Read-only databases

I've been reading up on Active Directory read-only domain controllers (RODC), new in Server 2008. When I first glanced at them, they looked an awful lot like NDS read-only replicas which have been around since the advent of NetWare 4.0 too many years ago. Novell put r/o replicas into NDS in large part for complete X.500 compliance. However, their real use case was never made clear. The only case I could ever come up with is a kind of disaster-recovery site, where that R/O replica could be promoted to a R/W replica in an emergency. So why was Microsoft finally putting the last X.500 piece in now?

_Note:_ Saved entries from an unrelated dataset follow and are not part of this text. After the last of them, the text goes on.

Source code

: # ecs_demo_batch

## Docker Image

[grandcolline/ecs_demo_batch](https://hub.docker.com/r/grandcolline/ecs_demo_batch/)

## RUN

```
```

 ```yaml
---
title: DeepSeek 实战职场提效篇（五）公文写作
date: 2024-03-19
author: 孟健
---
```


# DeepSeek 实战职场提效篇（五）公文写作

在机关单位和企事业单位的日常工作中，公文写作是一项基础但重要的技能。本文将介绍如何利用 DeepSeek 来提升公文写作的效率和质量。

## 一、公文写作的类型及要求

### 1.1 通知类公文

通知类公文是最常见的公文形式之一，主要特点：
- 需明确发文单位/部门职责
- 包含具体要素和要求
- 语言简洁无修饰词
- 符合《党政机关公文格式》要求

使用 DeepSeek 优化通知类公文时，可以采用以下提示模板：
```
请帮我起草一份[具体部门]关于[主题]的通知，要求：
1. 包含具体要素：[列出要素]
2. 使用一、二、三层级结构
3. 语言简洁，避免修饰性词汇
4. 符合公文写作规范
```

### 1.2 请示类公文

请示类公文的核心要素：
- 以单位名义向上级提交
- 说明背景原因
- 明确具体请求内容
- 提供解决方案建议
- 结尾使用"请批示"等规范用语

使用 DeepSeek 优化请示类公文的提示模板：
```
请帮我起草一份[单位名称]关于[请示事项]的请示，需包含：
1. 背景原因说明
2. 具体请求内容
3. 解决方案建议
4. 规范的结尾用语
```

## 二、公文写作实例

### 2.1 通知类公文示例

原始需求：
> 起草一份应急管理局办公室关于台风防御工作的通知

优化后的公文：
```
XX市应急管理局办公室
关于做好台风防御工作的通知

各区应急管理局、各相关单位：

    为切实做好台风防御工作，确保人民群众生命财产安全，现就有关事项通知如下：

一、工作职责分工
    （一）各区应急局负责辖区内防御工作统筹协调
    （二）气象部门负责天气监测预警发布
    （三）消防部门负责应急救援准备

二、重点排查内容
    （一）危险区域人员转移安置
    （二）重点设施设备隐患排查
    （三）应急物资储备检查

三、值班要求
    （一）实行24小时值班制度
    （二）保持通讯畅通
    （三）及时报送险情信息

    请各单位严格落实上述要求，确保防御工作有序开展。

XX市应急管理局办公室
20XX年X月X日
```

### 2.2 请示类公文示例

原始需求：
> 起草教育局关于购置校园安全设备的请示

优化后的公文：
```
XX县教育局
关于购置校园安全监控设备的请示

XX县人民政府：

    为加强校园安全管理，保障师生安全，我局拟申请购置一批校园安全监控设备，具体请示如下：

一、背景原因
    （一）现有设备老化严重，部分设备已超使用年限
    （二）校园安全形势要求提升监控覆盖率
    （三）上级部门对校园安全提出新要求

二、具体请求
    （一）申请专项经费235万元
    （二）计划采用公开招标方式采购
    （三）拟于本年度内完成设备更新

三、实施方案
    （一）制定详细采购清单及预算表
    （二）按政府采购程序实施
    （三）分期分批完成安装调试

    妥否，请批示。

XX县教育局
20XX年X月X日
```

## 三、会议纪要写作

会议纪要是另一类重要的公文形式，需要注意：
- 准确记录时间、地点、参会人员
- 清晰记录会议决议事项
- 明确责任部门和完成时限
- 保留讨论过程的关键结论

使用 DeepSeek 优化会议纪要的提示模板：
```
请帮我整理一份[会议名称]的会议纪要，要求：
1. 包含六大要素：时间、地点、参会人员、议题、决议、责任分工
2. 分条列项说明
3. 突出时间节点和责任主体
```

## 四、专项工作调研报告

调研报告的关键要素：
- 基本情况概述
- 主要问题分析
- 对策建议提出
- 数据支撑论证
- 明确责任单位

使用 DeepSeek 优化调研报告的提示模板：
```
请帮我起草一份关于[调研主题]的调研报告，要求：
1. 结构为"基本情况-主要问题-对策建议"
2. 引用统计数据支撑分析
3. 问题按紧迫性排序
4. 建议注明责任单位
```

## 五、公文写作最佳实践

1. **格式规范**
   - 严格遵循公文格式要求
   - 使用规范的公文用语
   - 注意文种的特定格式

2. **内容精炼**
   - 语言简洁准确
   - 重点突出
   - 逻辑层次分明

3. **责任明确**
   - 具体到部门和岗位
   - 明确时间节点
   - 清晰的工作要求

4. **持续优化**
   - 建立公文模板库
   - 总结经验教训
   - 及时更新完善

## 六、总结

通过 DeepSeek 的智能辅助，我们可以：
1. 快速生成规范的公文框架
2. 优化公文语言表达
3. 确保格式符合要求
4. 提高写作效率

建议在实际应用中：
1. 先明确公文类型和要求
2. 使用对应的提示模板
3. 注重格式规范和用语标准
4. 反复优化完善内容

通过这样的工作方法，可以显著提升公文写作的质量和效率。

Turns out, it wasn't X.500, it was to solve a somewhat intractable problem with Active Directory domains; the satellite office problem. The Small Business Development Center is a part of the College of Business Education, and actually offices in downtown Bellingham. Before they got a reliable WAN connection to campus, they needed to be able to work when their internet connection was down. What we did was put all of those users into a single OU, made that OU a partition in eDirectory, and gave their NetWare server a copy of that replica. That way, only those security principles were ever at threat, and they could still log in and use resources local to them when their WAN link was down.

The same problem with AD is much trickier to solve, since you can't partition the AD database that way. You really had three options:

  1. Tell the users to live with the outage.
  2. Put a Domain Controller down there.
  3. Declare the site a new Domain in the forest and put Domain Controllers down there.
Putting a DC down there meant that the site would have a full copy of your entire authentication database, which can represent a major security vulnerability if the site lacks any way to truly secure the DC's physical existence. AD Sites allow for more efficient use of WAN resources, but that doesn't change the fact that a full and complete copy of the domain was hosted there.

A Read-Only Domain Controller is NOT a full copy of the domain; it does not contain any passwords by default. Unlike a R/O NDS replica, users can actually authenticate against it; the server proxies the authentication against a normal DC if it can find one. You can set a password-caching policy to tell it which passwords to keep local copies of, so branch-local users can still log in when the WAN is down. That's... not useless You're still having to keep the entire AD database down there complete with GPO SYSVOL goodness and all those groups, but at least if thieves run off with the RODC they'll only fully compromise local users.

It still isn't as robust as how eDirectory handles it, but at least it's a lot better than it used to be. Especially if politics prevent you from being able to declare a new domain.